Quanto aos Contos da Alma, gostaria que tu acusasse recebimento quando chegar, e depois de teres lido me comunicasse as tuas impressões. Eu considero o livro belíssimo, e muitas pessoas que os leram também. São os contos da experiência paulistana de minha irmã, com exceção de um deles: "Na trilha dos Menestréis", lindo e emocionante, passado no nordeste, numa viagem que Alma fez a Olinda, quando já estava morando em São Paulo. Descobri que ela valorizava tanto esse conto ( que foi o que motivou o editor, que o leu, a publicar o livro) que escreveu um romance, "O Retorno dos Menestréis", muito erótico, belíssimo e divertido, e que é uma continuação do conto. Descobri que Alma o publicou inteiro em capítulos no Recanto das Letras, mas que foi apagado junto com suas páginas e seu Site de Escritor. Felizmente eu descobri um exemplar digitado e encadernado em espiral, na escrivaninha abarrotada da Alma. Li, chorei e ri muito.

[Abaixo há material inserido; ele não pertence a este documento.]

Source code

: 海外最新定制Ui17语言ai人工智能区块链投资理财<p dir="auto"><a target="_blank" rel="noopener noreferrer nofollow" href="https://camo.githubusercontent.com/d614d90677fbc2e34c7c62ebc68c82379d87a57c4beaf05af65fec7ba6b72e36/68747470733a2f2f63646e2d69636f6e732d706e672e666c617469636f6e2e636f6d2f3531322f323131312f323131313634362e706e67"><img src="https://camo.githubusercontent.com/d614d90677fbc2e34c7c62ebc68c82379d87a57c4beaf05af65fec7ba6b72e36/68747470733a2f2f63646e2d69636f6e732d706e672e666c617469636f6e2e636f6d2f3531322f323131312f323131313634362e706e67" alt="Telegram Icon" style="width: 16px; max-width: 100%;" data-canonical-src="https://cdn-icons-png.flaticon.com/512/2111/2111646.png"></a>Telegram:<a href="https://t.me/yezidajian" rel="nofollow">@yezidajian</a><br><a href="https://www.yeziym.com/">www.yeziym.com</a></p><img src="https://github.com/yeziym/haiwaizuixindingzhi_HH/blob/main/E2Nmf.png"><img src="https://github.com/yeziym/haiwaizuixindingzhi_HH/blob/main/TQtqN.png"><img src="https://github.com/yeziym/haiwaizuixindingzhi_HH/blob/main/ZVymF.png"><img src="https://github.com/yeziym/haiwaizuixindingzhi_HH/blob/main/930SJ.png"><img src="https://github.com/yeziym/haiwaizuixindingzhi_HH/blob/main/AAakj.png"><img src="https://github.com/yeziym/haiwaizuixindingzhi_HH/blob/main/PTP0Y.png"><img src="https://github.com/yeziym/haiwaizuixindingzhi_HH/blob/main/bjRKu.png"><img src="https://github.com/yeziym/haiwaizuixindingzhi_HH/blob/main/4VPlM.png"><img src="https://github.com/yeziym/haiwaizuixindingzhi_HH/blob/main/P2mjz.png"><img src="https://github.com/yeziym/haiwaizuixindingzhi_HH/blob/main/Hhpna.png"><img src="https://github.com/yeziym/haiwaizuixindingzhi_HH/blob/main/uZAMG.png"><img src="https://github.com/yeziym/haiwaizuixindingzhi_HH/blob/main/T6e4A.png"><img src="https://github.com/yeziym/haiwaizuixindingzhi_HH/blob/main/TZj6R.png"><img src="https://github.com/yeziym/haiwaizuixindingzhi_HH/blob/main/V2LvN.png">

Espero, caro poeta, que te encantes, comovas e te divirtas com as obras da tua colega, nossa querida Alma. Estando com seus livros eu a sinto perto de mim, e por isso os ando carregando para todo lado. É impressionante como ela está viva nos seus textos e poemas. Ela realmente pôs sua alma, sua beleza e seu coração neles.

Até mais

um abraço da Lucia



Cara Lúcia, bonito relato, acredito sim que uma pessoa amada mesmo pós-morte possa surgir no nosso campo de visão fazendo valer a força do espírito. Tente sim publicar as obras da Alma, sei que é difícil editoras que publicam poesia, mas tente, arrume uma maneira de publicar independente de editoras, meus livros são publicados assim, às próprias custas e em pequenas tiragens, essa é a luta do poeta no contexto literário atual. Gostaria muito de receber o livro de contos da Alma, meu endereço :...................
Ficarei esperando a beleza que deve ser o livro da Alma. Beijos do Bento.